◆ TASK TO COMPLETE
Output the run of lines that opens with the first line of the material below and closes with the line containing "If we can show", both included, and drop the pictures.

----

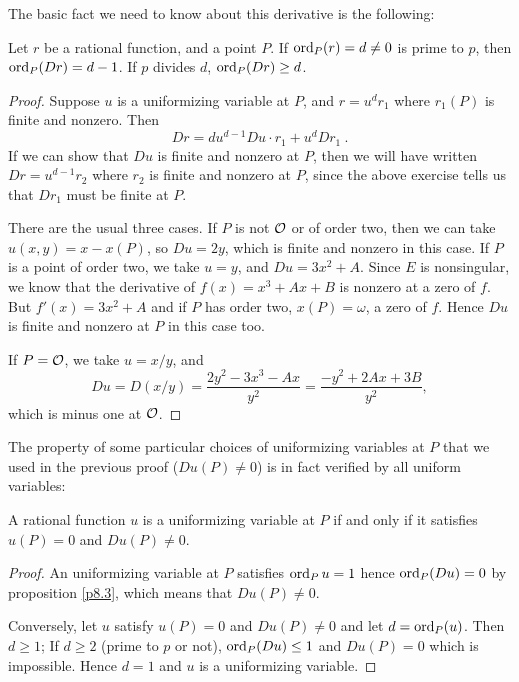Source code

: The basic fact we need to know about this derivative is the following:

\begin{prop}
\label{p8.3}
Let $r$ be a rational function, and a point $P$. If $\operatorname{ord}_{P}(r)=d\neq 0$ is prime to $p$, then $\operatorname{ord}_{P}(Dr)=d-1$. If $p$ divides $d$,  $\operatorname{ord}_{P}(Dr)\geq d$.
\end{prop}

\begin{proof} Suppose $u$ is a uniformizing variable at $P$, and $r=u^{d}r_{1}$ where $r_{1}(P)$ is finite and nonzero. Then
$$
Dr=du^{d-1}Du\cdot r_{1}+u^{d}Dr_{1}\ .
$$
If we can show that $Du$ is finite and nonzero at $P$, then we will have written $Dr=u^{d-1}r_{2}$ where $r_{2}$ is finite and nonzero at $P$, since the above exercise tells us that $Dr_{1}$ must be finite at $P$. 

There are the usual three cases. If $P$ is not $\mathcal{O}$ or of order two, then we can take $u(x, y)=x-x(P)$, so $Du=2y$, which is finite and nonzero in this case. If $P$ is a point of order two, we take $u=y$, and $Du=3x^{2}+A$. Since $E$ is nonsingular, we know that the derivative of $f(x)=x^{3}+Ax+B$ is nonzero at a zero of $f$. But $f'(x)=3x^{2}+A$ and if $P$ has order two, $ x(P)=\omega$, a zero of $f$. Hence $Du$ is finite and nonzero at $P$ in this case too.

If $P=\mathcal{O}$, we take $u=x/y$, and
$$
Du=D(x/y)=\frac{2y^{2}-3x^{3}-Ax}{y^{2}}=\frac{-y^{2}+2Ax+3B}{y^{2}},
$$
which is minus one at $\mathcal{O}$.
\end{proof}

The property of some particular choices of uniformizing variables at $P$ that we used in the previous proof ($Du(P) \neq 0$) is in fact verified by all uniform variables:

\begin{coro}
\label{coro:unif:var:carac:der}
A rational function $u$ is a uniformizing variable at $P$ if and only if it satisfies $u(P)=0$ and $Du(P)\neq 0$.
\end{coro}

\begin{proof}
An uniformizing variable at $P$ satisfies $\operatorname{ord}_{P} u = 1$ hence $\operatorname{ord}_{P}(Du)=0$ by proposition \ref{p8.3}, which means that $Du(P) \neq 0$.

Conversely, let $u$ satisfy  $u(P)=0$ and $Du(P)\neq 0$ and let $d=\operatorname{ord}_{P}(u)$. Then $d \geq 1$; If $d\geq 2$ (prime to $p$ or not), $\operatorname{ord}_{P}(Du) \leq 1$ and $Du(P)=0$ which is impossible. Hence $d=1$ and $u$ is a uniformizing variable. 
\end{proof}

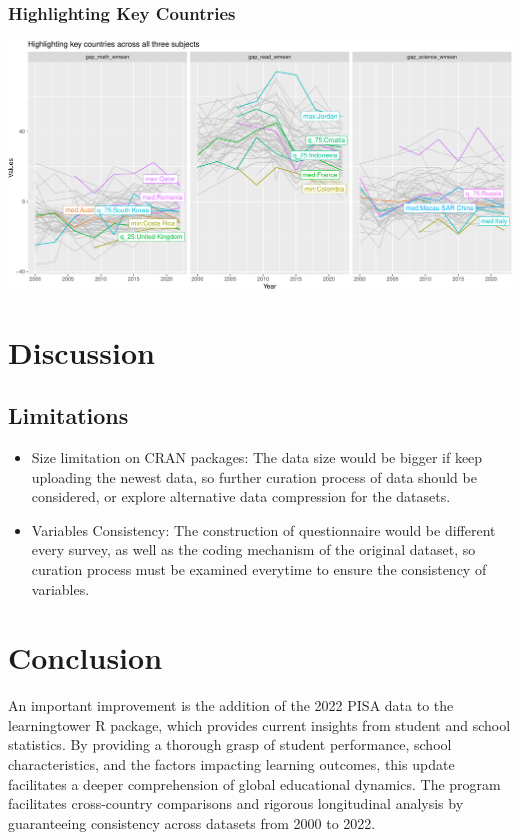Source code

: \documentclass[
  11pt,
  a4paper,
]{article}
\begin{document}
\subsubsection{Highlighting Key
Countries}\label{highlighting-key-countries}

\includegraphics{Learningtower_Rpackage_files/figure-pdf/unnamed-chunk-22-1.pdf}

\section{Discussion}\label{discussion}

\subsection{Limitations}\label{limitations}

\begin{itemize}
\item
  Size limitation on CRAN packages: The data size would be bigger if
  keep uploading the newest data, so further curation process of data
  should be considered, or explore alternative data compression for the
  datasets.
\item
  Variables Consistency: The construction of questionnaire would be
  different every survey, as well as the coding mechanism of the
  original dataset, so curation process must be examined everytime to
  ensure the consistency of variables.
\end{itemize}

\section{Conclusion}\label{conclusion}

An important improvement is the addition of the 2022 PISA data to the
learningtower R package, which provides current insights from student
and school statistics. By providing a thorough grasp of student
performance, school characteristics, and the factors impacting learning
outcomes, this update facilitates a deeper comprehension of global
educational dynamics. The program facilitates cross-country comparisons
and rigorous longitudinal analysis by guaranteeing consistency across
datasets from 2000 to 2022.
\end{document}
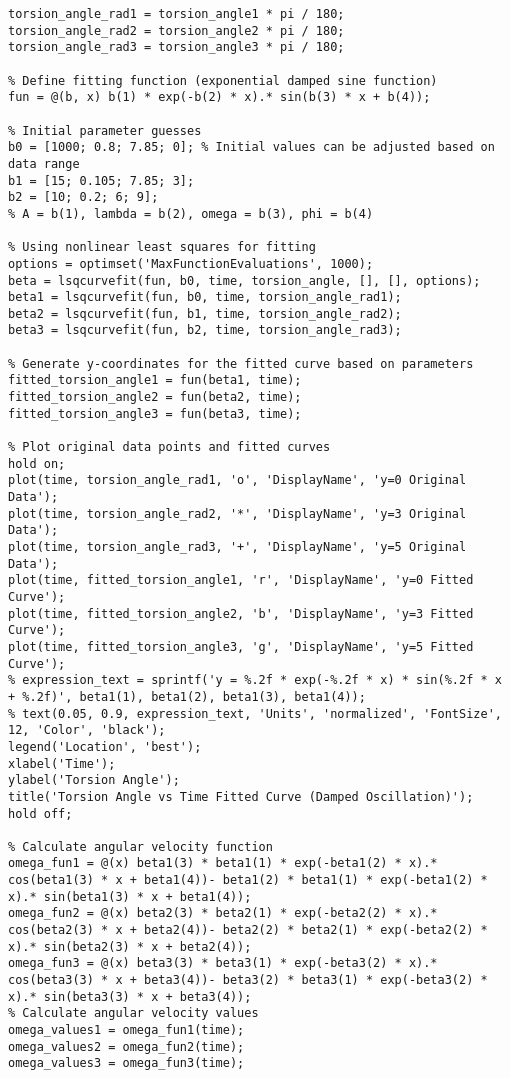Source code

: \documentclass{mcmthesis}  %
\begin{document}
\begin{appendices}
\begin{verbatim}
torsion_angle_rad1 = torsion_angle1 * pi / 180;
torsion_angle_rad2 = torsion_angle2 * pi / 180;
torsion_angle_rad3 = torsion_angle3 * pi / 180;

% Define fitting function (exponential damped sine function)
fun = @(b, x) b(1) * exp(-b(2) * x).* sin(b(3) * x + b(4));

% Initial parameter guesses
b0 = [1000; 0.8; 7.85; 0]; % Initial values can be adjusted based on data range
b1 = [15; 0.105; 7.85; 3];
b2 = [10; 0.2; 6; 9];
% A = b(1), lambda = b(2), omega = b(3), phi = b(4)

% Using nonlinear least squares for fitting
options = optimset('MaxFunctionEvaluations', 1000);
beta = lsqcurvefit(fun, b0, time, torsion_angle, [], [], options);
beta1 = lsqcurvefit(fun, b0, time, torsion_angle_rad1);
beta2 = lsqcurvefit(fun, b1, time, torsion_angle_rad2);
beta3 = lsqcurvefit(fun, b2, time, torsion_angle_rad3);

% Generate y-coordinates for the fitted curve based on parameters
fitted_torsion_angle1 = fun(beta1, time);
fitted_torsion_angle2 = fun(beta2, time);
fitted_torsion_angle3 = fun(beta3, time);

% Plot original data points and fitted curves
hold on;
plot(time, torsion_angle_rad1, 'o', 'DisplayName', 'y=0 Original Data');
plot(time, torsion_angle_rad2, '*', 'DisplayName', 'y=3 Original Data');
plot(time, torsion_angle_rad3, '+', 'DisplayName', 'y=5 Original Data');
plot(time, fitted_torsion_angle1, 'r', 'DisplayName', 'y=0 Fitted Curve');
plot(time, fitted_torsion_angle2, 'b', 'DisplayName', 'y=3 Fitted Curve');
plot(time, fitted_torsion_angle3, 'g', 'DisplayName', 'y=5 Fitted Curve');
% expression_text = sprintf('y = %.2f * exp(-%.2f * x) * sin(%.2f * x + %.2f)', beta1(1), beta1(2), beta1(3), beta1(4));
% text(0.05, 0.9, expression_text, 'Units', 'normalized', 'FontSize', 12, 'Color', 'black');
legend('Location', 'best');
xlabel('Time');
ylabel('Torsion Angle');
title('Torsion Angle vs Time Fitted Curve (Damped Oscillation)');
hold off;

% Calculate angular velocity function
omega_fun1 = @(x) beta1(3) * beta1(1) * exp(-beta1(2) * x).* cos(beta1(3) * x + beta1(4))- beta1(2) * beta1(1) * exp(-beta1(2) * x).* sin(beta1(3) * x + beta1(4));
omega_fun2 = @(x) beta2(3) * beta2(1) * exp(-beta2(2) * x).* cos(beta2(3) * x + beta2(4))- beta2(2) * beta2(1) * exp(-beta2(2) * x).* sin(beta2(3) * x + beta2(4));
omega_fun3 = @(x) beta3(3) * beta3(1) * exp(-beta3(2) * x).* cos(beta3(3) * x + beta3(4))- beta3(2) * beta3(1) * exp(-beta3(2) * x).* sin(beta3(3) * x + beta3(4));
% Calculate angular velocity values
omega_values1 = omega_fun1(time);
omega_values2 = omega_fun2(time);
omega_values3 = omega_fun3(time);


\end{verbatim}
\end{appendices}
\end{document}
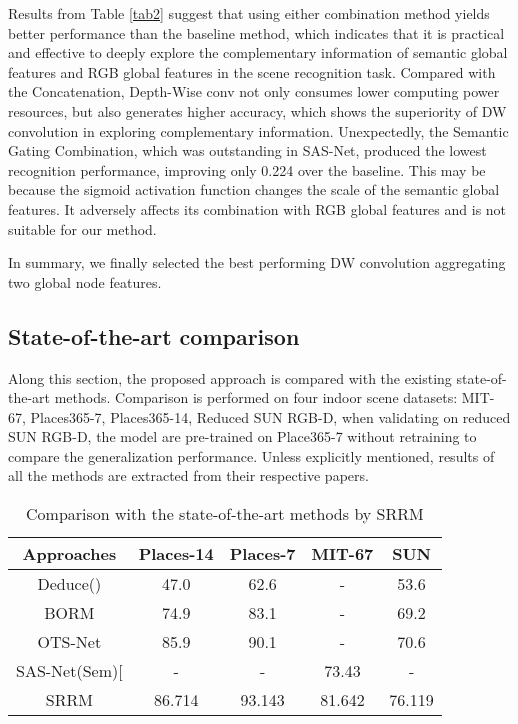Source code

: \documentclass[conference]{IEEEtran}
\begin{document}
Results from Table \ref{tab2} suggest that using either combination method yields better performance than the baseline method, which indicates that it is practical and effective to deeply explore the complementary information of semantic global features and RGB global features in the scene recognition task. Compared with the Concatenation, Depth-Wise conv not only consumes lower computing power resources, but also generates higher accuracy, which shows the superiority of DW convolution in exploring complementary information. Unexpectedly, the Semantic Gating Combination, which was outstanding in SAS-Net, produced the lowest recognition performance, improving only 0.224 over the baseline. This may be because the sigmoid activation function changes the scale of the semantic global features. It adversely affects its combination with RGB global features and is not suitable for our method.

In summary, we finally selected the best performing DW convolution aggregating two global node features.

\subsection{State-of-the-art comparison}

Along this section, the proposed approach is compared with the existing state-of-the-art methods. Comparison is performed on four indoor scene datasets: MIT-67\cite{ref8}, Places365-7\cite{ref14}, Places365-14\cite{ref14}, Reduced SUN RGB-D\cite{ref30}, when validating on reduced SUN RGB-D, the model are pre-trained on Place365-7 without retraining to compare the generalization performance. Unless explicitly mentioned, results of all the methods are extracted from their respective papers.

\begin{table}[htbp]\centering
    \caption{Comparison with the state-of-the-art methods by SRRM}
    \begin{tabular}{ccccc}
    \hline
        \textbf{Approaches} & \textbf{Places-14} & \textbf{Places-7} & \textbf{MIT-67 }& \textbf{SUN}  \\ \hline
        Deduce()\cite{ref18}  & 47.0 & 62.6 & - & 53.6  \\ 
        BORM\cite{ref20}  & 74.9 & 83.1 & - & 69.2  \\ 
        OTS-Net\cite{ref16}  & 85.9 & 90.1 & - & 70.6  \\ 
        SAS-Net(Sem)[\cite{ref17}  & - & - & 73.43 & -  \\ 
        SRRM & 86.714 & 93.143 & 81.642 & 76.119  \\ \hline
    \end{tabular}
    \label{tab3}
\end{table}
\end{document}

----

◆ YOUR RESPONSE
Source code

: The basic fact we need to know about this derivative is the following:

\begin{prop}
\label{p8.3}
Let $r$ be a rational function, and a point $P$. If $\operatorname{ord}_{P}(r)=d\neq 0$ is prime to $p$, then $\operatorname{ord}_{P}(Dr)=d-1$. If $p$ divides $d$,  $\operatorname{ord}_{P}(Dr)\geq d$.
\end{prop}

\begin{proof} Suppose $u$ is a uniformizing variable at $P$, and $r=u^{d}r_{1}$ where $r_{1}(P)$ is finite and nonzero. Then
$$
Dr=du^{d-1}Du\cdot r_{1}+u^{d}Dr_{1}\ .
$$
If we can show that $Du$ is finite and nonzero at $P$, then we will have written $Dr=u^{d-1}r_{2}$ where $r_{2}$ is finite and nonzero at $P$, since the above exercise tells us that $Dr_{1}$ must be finite at $P$. 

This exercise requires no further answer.